Americans over the age of 60 owe $43 billion in student loan debt in addition to an average of $5,347 in credit card debt. These obligations may make planning for retirement difficult. However, there are ways that older Americans can find help dealing with their debt. For those who have taken out student loans to pay for their child's education, it may be possible to ask those children to assume more of that obligation.
To reduce an individual's dependence on credit cards, it may be a good idea to downsize when possible. Downsizing could mean getting rid of cable television, getting rid of an extra vehicle or anything else that will free up cash each month. Creating a cash management plan can help an individual look at his or her finances to determine where cuts may be made.

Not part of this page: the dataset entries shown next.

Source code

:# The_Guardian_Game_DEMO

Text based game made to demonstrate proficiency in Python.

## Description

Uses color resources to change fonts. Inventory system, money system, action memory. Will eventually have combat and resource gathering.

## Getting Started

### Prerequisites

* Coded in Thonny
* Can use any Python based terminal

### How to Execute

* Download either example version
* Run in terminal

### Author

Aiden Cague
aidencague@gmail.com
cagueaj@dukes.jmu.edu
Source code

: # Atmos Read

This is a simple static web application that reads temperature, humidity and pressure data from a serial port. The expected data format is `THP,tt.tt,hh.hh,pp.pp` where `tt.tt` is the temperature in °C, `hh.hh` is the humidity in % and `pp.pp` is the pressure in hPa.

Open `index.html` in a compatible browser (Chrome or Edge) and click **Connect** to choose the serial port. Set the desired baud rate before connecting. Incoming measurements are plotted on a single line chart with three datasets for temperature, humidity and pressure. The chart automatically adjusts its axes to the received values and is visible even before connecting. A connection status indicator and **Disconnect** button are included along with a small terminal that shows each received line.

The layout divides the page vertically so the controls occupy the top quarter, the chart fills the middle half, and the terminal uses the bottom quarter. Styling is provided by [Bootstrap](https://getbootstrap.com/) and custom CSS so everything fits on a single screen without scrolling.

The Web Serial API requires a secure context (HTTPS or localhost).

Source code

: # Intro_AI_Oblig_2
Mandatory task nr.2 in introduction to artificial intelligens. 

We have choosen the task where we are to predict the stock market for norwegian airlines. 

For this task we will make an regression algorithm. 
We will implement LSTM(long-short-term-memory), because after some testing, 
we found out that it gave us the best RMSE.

In some cases, debt may make it impossible to retire on time. Those who are still trying to pay down credit cards or a mortgage may need to keep working and use their income to pay down those debts or to accrue a larger retirement nest egg. Experts advise those looking to raid their existing retirement account to avoid doing so due to the tax consequences and potential loss of future growth.
For those struggling with debt, bankruptcy may be the answer. Older people looking to downsize may not be as concerned with the credit hit that they may take in the short-term. However, it may be best to consult with a bankruptcy attorney prior to making this decision. Such an attorney can outline the eligibility and other requirements of Chapter 7 and Chapter 13 as well as discuss other forms of debt relief that may be available.